Sustained deep-water formation in the Nordic Seas during Marine Isotope Stages 5 and 4 and implications for carbon storage in the North Atlantic

Changes in the formation of North Atlantic Deep Water (NADW) and the expansion of southern-sourced waters in the Atlantic Ocean are linked to enhanced marine carbon storage during glacial and stadial periods, explaining late Pleistocene atmospheric CO₂ variations. However, the role of deep-water formation in the Nordic Seas, a key NADW source, and its influence on Atlantic overturning remains unclear, especially after the last glacial maximum. In this study, we present high-resolution reconstructions of bottom water [CO₃^2-] from Cibicidoides wuellerstorfi, along with stable isotopes and aragonitic pteropod abundances in marine sediment core PS1243 from the deep Norwegian Sea, to explore past deep-water dynamics and their impact on carbon cycling.
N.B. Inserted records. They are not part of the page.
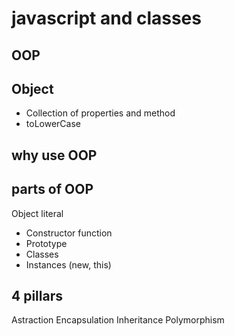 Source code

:# javascript and classes

## OOP

## Object 
- Collection of properties and method
- toLowerCase 

## why use OOP


## parts of OOP
Object literal 

- Constructor function
- Prototype
- Classes
- Instances (new, this)

## 4 pillars 
Astraction
Encapsulation
Inheritance
Polymorphism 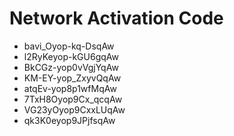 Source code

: # Network Activation Code
* bavi_Oyop-kq-DsqAw
* l2RyKeyop-kGU6gqAw
* BkCGz-yop0vVgjYqAw
* KM-EY-yop_ZxyvQqAw
* atqEv-yop8p1wfMqAw
* 7TxH8Oyop9Cx_qcqAw
* VG23yOyop9CxxLUqAw
* qk3K0eyop9JPjfsqAw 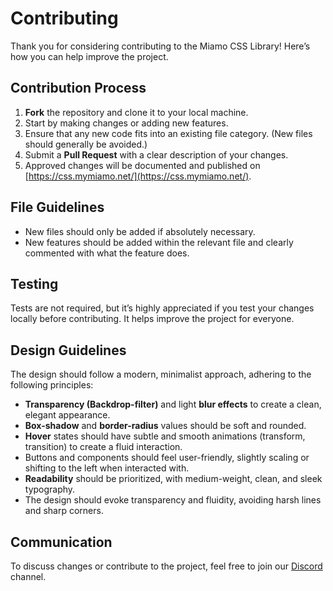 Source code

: # Contributing

Thank you for considering contributing to the Miamo CSS Library! Here’s how you can help improve the project.

## Contribution Process

1. **Fork** the repository and clone it to your local machine.
2. Start by making changes or adding new features.
3. Ensure that any new code fits into an existing file category. (New files should generally be avoided.)
4. Submit a **Pull Request** with a clear description of your changes.
5. Approved changes will be documented and published on [https://css.mymiamo.net/](https://css.mymiamo.net/).

## File Guidelines

- New files should only be added if absolutely necessary.
- New features should be added within the relevant file and clearly commented with what the feature does.

## Testing

Tests are not required, but it’s highly appreciated if you test your changes locally before contributing. It helps improve the project for everyone.

## Design Guidelines

The design should follow a modern, minimalist approach, adhering to the following principles:

- **Transparency (Backdrop-filter)** and light **blur effects** to create a clean, elegant appearance.
- **Box-shadow** and **border-radius** values should be soft and rounded.
- **Hover** states should have subtle and smooth animations (transform, transition) to create a fluid interaction.
- Buttons and components should feel user-friendly, slightly scaling or shifting to the left when interacted with.
- **Readability** should be prioritized, with medium-weight, clean, and sleek typography.
- The design should evoke transparency and fluidity, avoiding harsh lines and sharp corners.

## Communication

To discuss changes or contribute to the project, feel free to join our [Discord](https://discord.gg/TkC2TjbRYD) channel.

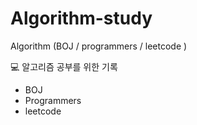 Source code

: # Algorithm-study
Algorithm (BOJ / programmers / leetcode )

 💻 알고리즘 공부를 위한 기록 

- BOJ
- Programmers
- leetcode
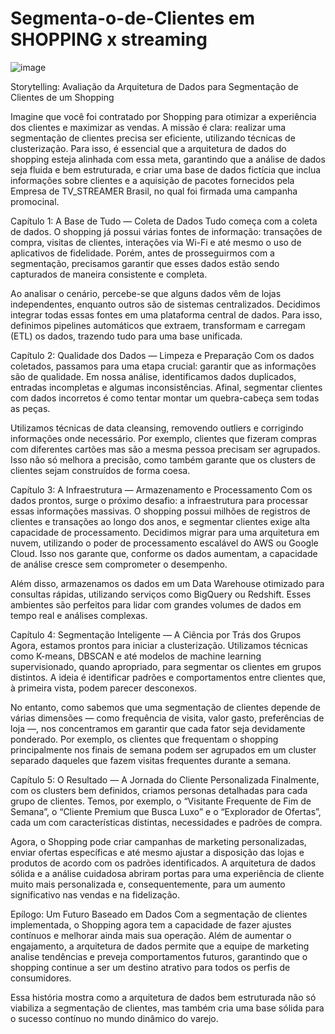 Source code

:# Segmenta-o-de-Clientes em SHOPPING x streaming

![image](https://github.com/user-attachments/assets/7eb09b53-8b3d-4ae5-92bc-8ca7626fb7f1)

Storytelling: Avaliação da Arquitetura de Dados para Segmentação de Clientes de um Shopping

Imagine que você foi contratado por Shopping  para otimizar a experiência dos clientes e maximizar as vendas. A missão é clara: realizar uma segmentação de clientes precisa ser eficiente, utilizando técnicas de clusterização. Para isso, é essencial que a arquitetura de dados do shopping esteja alinhada com essa meta, garantindo que a análise de dados seja fluida e bem estruturada, e criar uma base de dados fictícia que inclua informações sobre clientes e a aquisição de pacotes fornecidos pela Empresa de TV_STREAMER Brasil, no qual foi firmada uma campanha promocinal.

Capítulo 1: A Base de Tudo — Coleta de Dados
Tudo começa com a coleta de dados. O shopping já possui várias fontes de informação: transações de compra, visitas de clientes, interações via Wi-Fi e até mesmo o uso de aplicativos de fidelidade. Porém, antes de prosseguirmos com a segmentação, precisamos garantir que esses dados estão sendo capturados de maneira consistente e completa.

Ao analisar o cenário, percebe-se que alguns dados vêm de lojas independentes, enquanto outros são de sistemas centralizados. Decidimos integrar todas essas fontes em uma plataforma central de dados. Para isso, definimos pipelines automáticos que extraem, transformam e carregam (ETL) os dados, trazendo tudo para uma base unificada.

Capítulo 2: Qualidade dos Dados — Limpeza e Preparação
Com os dados coletados, passamos para uma etapa crucial: garantir que as informações são de qualidade. Em nossa análise, identificamos dados duplicados, entradas incompletas e algumas inconsistências. Afinal, segmentar clientes com dados incorretos é como tentar montar um quebra-cabeça sem todas as peças.

Utilizamos técnicas de data cleansing, removendo outliers e corrigindo informações onde necessário. Por exemplo, clientes que fizeram compras com diferentes cartões mas são a mesma pessoa precisam ser agrupados. Isso não só melhora a precisão, como também garante que os clusters de clientes sejam construídos de forma coesa.

Capítulo 3: A Infraestrutura — Armazenamento e Processamento
Com os dados prontos, surge o próximo desafio: a infraestrutura para processar essas informações massivas. O shopping possui milhões de registros de clientes e transações ao longo dos anos, e segmentar clientes exige alta capacidade de processamento. Decidimos migrar para uma arquitetura em nuvem, utilizando o poder de processamento escalável do AWS ou Google Cloud. Isso nos garante que, conforme os dados aumentam, a capacidade de análise cresce sem comprometer o desempenho.

Além disso, armazenamos os dados em um Data Warehouse otimizado para consultas rápidas, utilizando serviços como BigQuery ou Redshift. Esses ambientes são perfeitos para lidar com grandes volumes de dados em tempo real e análises complexas.

Capítulo 4: Segmentação Inteligente — A Ciência por Trás dos Grupos
Agora, estamos prontos para iniciar a clusterização. Utilizamos técnicas como K-means, DBSCAN e até modelos de machine learning supervisionado, quando apropriado, para segmentar os clientes em grupos distintos. A ideia é identificar padrões e comportamentos entre clientes que, à primeira vista, podem parecer desconexos.

No entanto, como sabemos que uma segmentação de clientes depende de várias dimensões — como frequência de visita, valor gasto, preferências de loja —, nos concentramos em garantir que cada fator seja devidamente ponderado. Por exemplo, os clientes que frequentam o shopping principalmente nos finais de semana podem ser agrupados em um cluster separado daqueles que fazem visitas frequentes durante a semana.

Capítulo 5: O Resultado — A Jornada do Cliente Personalizada
Finalmente, com os clusters bem definidos, criamos personas detalhadas para cada grupo de clientes. Temos, por exemplo, o “Visitante Frequente de Fim de Semana”, o “Cliente Premium que Busca Luxo” e o “Explorador de Ofertas”, cada um com características distintas, necessidades e padrões de compra.

Agora, o Shopping pode criar campanhas de marketing personalizadas, enviar ofertas específicas e até mesmo ajustar a disposição das lojas e produtos de acordo com os padrões identificados. A arquitetura de dados sólida e a análise cuidadosa abriram portas para uma experiência de cliente muito mais personalizada e, consequentemente, para um aumento significativo nas vendas e na fidelização.

Epílogo: Um Futuro Baseado em Dados
Com a segmentação de clientes implementada, o Shopping  agora tem a capacidade de fazer ajustes contínuos e melhorar ainda mais sua operação. Além de aumentar o engajamento, a arquitetura de dados permite que a equipe de marketing analise tendências e preveja comportamentos futuros, garantindo que o shopping continue a ser um destino atrativo para todos os perfis de consumidores.

Essa história mostra como a arquitetura de dados bem estruturada não só viabiliza a segmentação de clientes, mas também cria uma base sólida para o sucesso contínuo no mundo dinâmico do varejo.

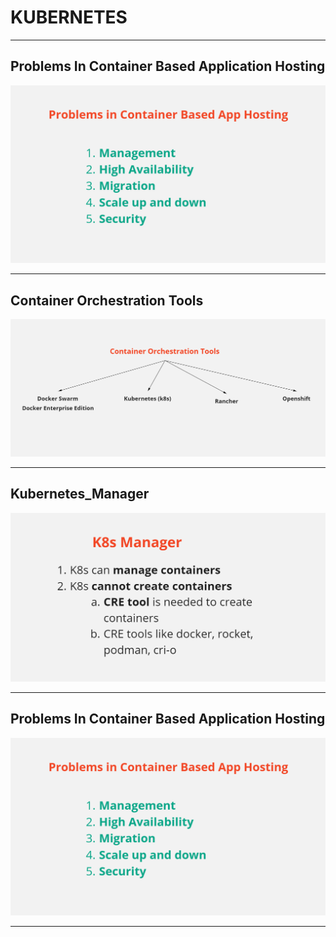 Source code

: # KUBERNETES
---
## Problems In Container Based Application Hosting

<img src="ProblemsInContainerBasedApplicationHosting.PNG"/>

---
## Container Orchestration Tools

<img src="ContainerOrchestrationTools.PNG"/>

---
## Kubernetes_Manager

<img src="Kubernetes_Manager.PNG"/>

---
## Problems In Container Based Application Hosting

<img src="ProblemsInContainerBasedApplicationHosting.PNG"/>

---

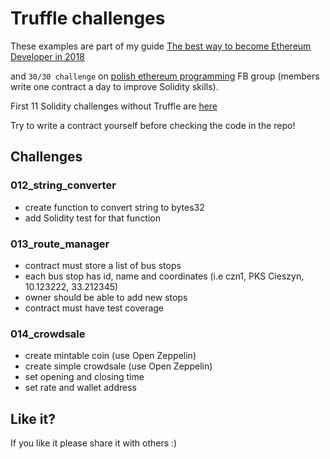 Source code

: # Truffle challenges

These examples are part of my guide [The best way to become Ethereum Developer in 2018](https://medium.com/@pbrudny/the-best-way-to-become-ethereum-solidity-developer-in-2018-5606e54646e6)

and `30/30 challenge` on [polish ethereum programming](https://www.facebook.com/groups/531936723867447/?ref=bookmarks) FB group (members write one contract a day to improve Solidity skills).

First 11 Solidity challenges without Truffle are [here](https://github.com/pbrudny/learning-solidity-2018)

Try to write a contract yourself before checking the code in the repo!

## Challenges

### 012_string_converter
* create function to convert string to bytes32
* add Solidity test for that function

### 013_route_manager
* contract must store a list of bus stops
* each bus stop has id, name and coordinates (i.e czn1, PKS Cieszyn, 10.123222, 33.212345)
* owner should be able to add new stops
* contract must have test coverage

### 014_crowdsale
* create mintable coin (use Open Zeppelin)
* create simple crowdsale (use Open Zeppelin)
* set opening and closing time
* set rate and wallet address 

## Like it?
If you like it please share it with others :)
Our data suggest continuous formation of dense, well-ventilated deep waters during Marine Isotope Stages 5 and 4, with a deepening of the aragonite compensation depth during the MIS 5b-to-4 transition. MIS 5e indicates resilience of Nordic Seas overturning in spite of a warmer North Atlantic and suggested summer Arctic sea ice reduction. A compilation of Atlantic [CO₃^2-] records suggests that dense waters from the Nordic Seas expanded into the western North Atlantic, reducing its carbon storage capacity during MIS 4 and stadial MIS 5. Our study highlights differences in the sensitivity of Atlantic and Nordic Seas overturning to past climate conditions, with implications for the Atlantic's role in atmospheric CO₂ variations.